On September 25, 2023, the Office of Inspector General for the U.S. Department of Health and Human Services (OIG) issued Advisory Opinion 23-06 (AO). The Opinion involved a proposed arrangement between an independent laboratory and other physician laboratories for the purchase of the technical component of anatomic pathology services.

The Arrangement at Issue

The proposed arrangement specifically involved an anatomic pathology laboratory operator (“Requestor”) that entered into agreements with third-party laboratories, including laboratories that were owned by and/or employed physicians (“physician laboratories”).

Importantly, reimbursement for anatomic pathology laboratory services involves two distinct components: a “technical” component, involving the physical preparation of the specimen for pathologist review, and a “professional” component, involving analysis of the slide by the pathologist. Under the arrangement, the physician laboratory completed the technical component of the anatomic pathology service and then referred the prepared specimen to the Requestor for completion of the professional component. Once both components were finished, the Requestor billed commercial payors for both components as an in-network provider and paid the referring physician laboratory a fair market value, per-specimen fee for the technical component of the anatomic pathology service.

The OIG’s Conclusion

The OIG ultimately concluded that the arrangement at issue, if it was entered into with the requisite intent, would implicate the Federal Anti-Kickback Statute (AKS) and constitute grounds for sanctions. Notably, the proposed arrangement did not satisfy any safe harbor, including the safe harbor for personal services and management contracts. In reaching this conclusion, the OIG highlighted that 1) the arrangement allowed the Requestor to pay the physician laboratory for services that they would otherwise not be able to bill for due to their out-of-network status and 2) if the Requestor did not enter into the arrangement, it would lose out on a significant volume of referrals, including federal health care program business, from physician laboratories.
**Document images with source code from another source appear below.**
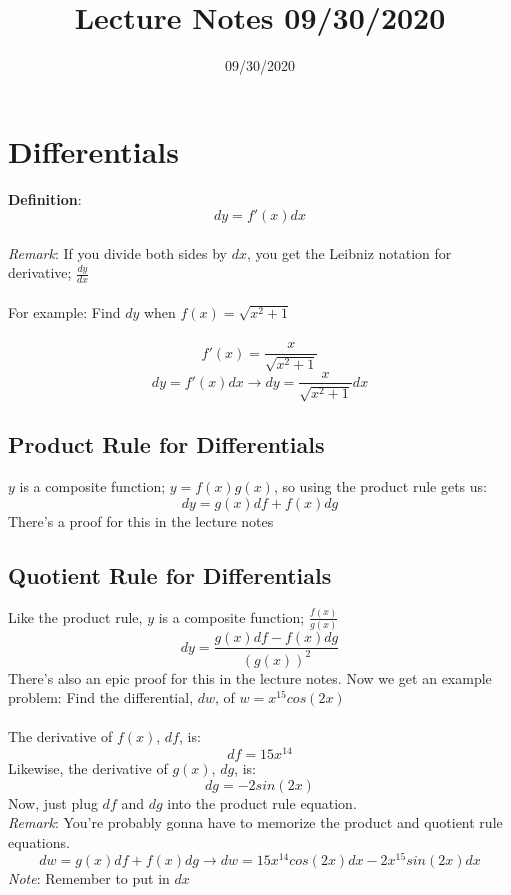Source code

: \documentclass{article}
\title{Lecture Notes 09/30/2020}
\date{09/30/2020}
\begin{document}
\maketitle
\section{Differentials}
\textbf{Definition}: \[dy = f'(x)dx\]\\
\textit{Remark}: If you divide both sides by $dx$, you get the Leibniz notation for derivative; $\frac{dy}{dx}$\\\\
For example: Find $dy$ when $f(x) = \sqrt{x^2+1}$\\\\
\[f'(x) = \frac{x}{\sqrt{x^2+1}}\]
\[dy = f'(x)dx \to dy = \frac{x}{\sqrt{x^2+1}}dx\]
\subsection{Product Rule for Differentials}
$y$ is a composite function; $y = f(x)g(x)$, so using the product rule gets us:
\[dy = g(x)df + f(x)dg\]
There's a proof for this in the lecture notes
\subsection{Quotient Rule for Differentials}
Like the product rule, $y$ is a composite function; $\frac{f(x)}{g(x)}$
\[dy = \frac{g(x)df - f(x)dg}{(g(x))^2}\]
There's also an epic proof for this in the lecture notes.\newpage
Now we get an example problem: Find the differential, $dw$, of $w = x^{15}cos(2x)$\\\\
The derivative of $f(x)$, $df$, is:
\[df = 15x^{14}\]
Likewise, the derivative of $g(x)$, $dg$, is:
\[dg = -2sin(2x)\]
Now, just plug $df$ and $dg$ into the product rule equation.\\
\textit{Remark}: You're probably gonna have to memorize the product and quotient rule equations.
\[dw = g(x)df + f(x)dg \to dw = 15x^{14}cos(2x)dx - 2x^{15}sin(2x)dx\]
\textit{Note}: Remember to put in $dx$
\end{document}
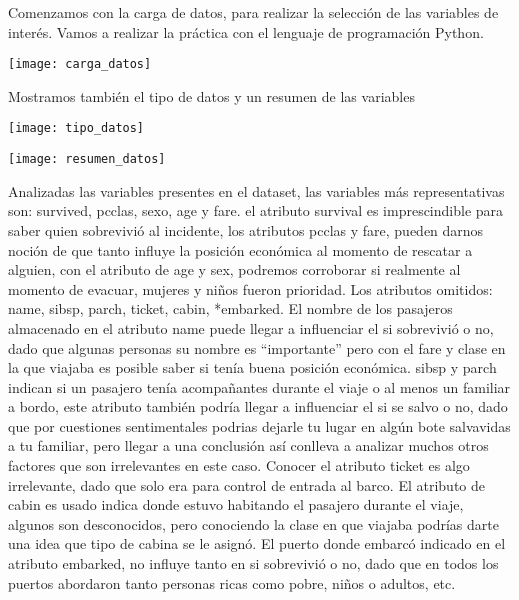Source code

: \documentclass[12pt]{article}
\begin{document}
Comenzamos con la carga de datos, para realizar la selección de las variables de interés. Vamos a realizar la práctica con el lenguaje de programación Python.

\label{imagen}
  	\begin{center}
  	\texttt{[image: carga\_datos]}
\end{center}

Mostramos también el tipo de datos y un resumen de las variables

\label{imagen}
  	\begin{center}
  	\texttt{[image: tipo\_datos]}
\end{center}

\label{imagen}
  	\begin{center}
  	\texttt{[image: resumen\_datos]}
\end{center}


Analizadas las variables presentes en el dataset, las variables más representativas son: survived, pcclas, sexo, age y fare. el atributo survival es imprescindible para saber quien sobrevivió al incidente, los atributos pcclas y fare, pueden darnos noción de que tanto influye la posición económica al momento de rescatar a alguien, con el atributo de age y sex, podremos corroborar si realmente al momento de evacuar, mujeres y niños fueron prioridad. Los atributos omitidos: name, sibsp, parch, ticket, cabin, *embarked. El nombre de los pasajeros almacenado en el atributo name puede llegar a influenciar el si sobrevivió o no, dado que algunas personas su nombre es “importante” pero con el fare y clase en la que viajaba es posible saber si tenía buena posición económica. sibsp y parch indican si un pasajero tenía acompañantes durante el viaje o al menos un familiar a bordo, este atributo también podría llegar a influenciar el si se salvo o no, dado que por cuestiones sentimentales podrias dejarle tu lugar en algún bote salvavidas a tu familiar, pero llegar a una conclusión así conlleva a analizar muchos otros factores que son irrelevantes en este caso. Conocer el atributo ticket es algo irrelevante, dado que solo era para control de entrada al barco. El atributo de cabin es usado indica donde estuvo habitando el pasajero durante el viaje, algunos son desconocidos, pero conociendo la clase en que viajaba podrías darte una idea que tipo de cabina se le asignó. El puerto donde embarcó indicado en el atributo embarked, no influye tanto en si sobrevivió o no, dado que en todos los puertos abordaron tanto personas ricas como pobre, niños o adultos, etc.
\end{document}
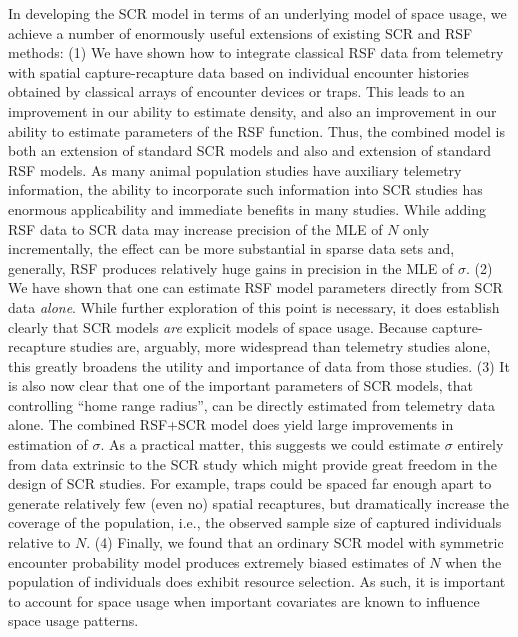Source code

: \documentclass[12pt]{article}
\begin{document}
In developing the SCR model in terms of an underlying model of space
usage, we achieve a number of enormously useful extensions of existing
SCR and RSF methods:
(1) We have shown how to integrate classical RSF data from
telemetry with spatial capture-recapture data based on individual
encounter histories obtained by classical arrays of encounter devices
or traps. This leads to an improvement in our ability to estimate
density, and also an improvement in our ability to estimate parameters
of the RSF function.  Thus, the combined model is both an extension of
standard SCR models and also and extension of standard RSF models. As
many animal population studies have auxiliary telemetry information,
the ability to incorporate such information into SCR studies has
enormous applicability and immediate benefits in many studies.
While adding RSF data to SCR data may increase precision of the MLE of $N$
only incrementally, the effect can be more substantial in sparse data sets
and, generally, RSF produces
relatively huge gains in precision in the MLE of $\sigma$.
(2) We have shown that one can estimate RSF model parameters
directly from SCR data {\it alone}.
While further exploration of this point
is necessary,
it does establish clearly that SCR
models {\it are} explicit models of space usage. Because
capture-recapture studies are, arguably, more widespread than
telemetry studies alone, this greatly broadens the utility and
importance of data from those studies.
(3) It is also now clear
that one of the important parameters of SCR models, that controlling
``home range radius'', can be directly estimated from telemetry data
alone.
The combined RSF+SCR model does yield large improvements in estimation
of $\sigma$. As a practical matter, this suggests we could estimate
$\sigma$ entirely from data extrinsic to the SCR study which might
provide great freedom in the design of SCR studies. For example, traps
could be spaced far enough apart to generate relatively few (even no) spatial recaptures,
but dramatically increase the coverage of the population, i.e., the
observed sample size of captured individuals relative to $N$.
(4) Finally, we found that an
ordinary SCR model with symmetric encounter probability model produces
extremely biased estimates of $N$ when the population of individuals
does exhibit resource selection.  As such, it is important to account
for space usage when important covariates are known to influence
space usage patterns.
\end{document}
What this Opinion Means for Labs Moving Forward

This Opinion is noteworthy because the OIG opined that the proposed arrangement lacked commercial reasonableness. Even though the physician laboratory was paid fair market value for the technical component of the services under the proposed arrangement, the Requestor had the ability to perform both components and would save money and time doing so rather than paying a third party to perform the technical component. Thus, the proposed arrangement was not commercially reasonable.

Additionally, the OIG reiterated its skepticism toward arrangements that “carve out” federal health care program business in the Opinion. Historically, the OIG has been skeptical of carve out arrangements because they potentially “disguise remuneration for Federal health care program business through the payment of amounts purportedly related to non-Federal health care program business.” 

Lastly, the Opinion cautioned that, absent an applicable safe harbor, proposed arrangements must be evaluated under the AKS on a case-by-case basis by examining the totality of the circumstances to determine whether a “nexus” exists between the proposed arrangement and referrals for services reimbursable by Federal healthcare programs. Per the OIG, a nexus likely existed between the proposed arrangement at issue and referrals for services reimbursable by Federal healthcare programs for two important reasons. First, there was no commercially reasonable purpose for the arrangement for the Requestor. Second, the Requestor, because of this arrangement, would probably receive more referrals of Federal healthcare program business from physician laboratories.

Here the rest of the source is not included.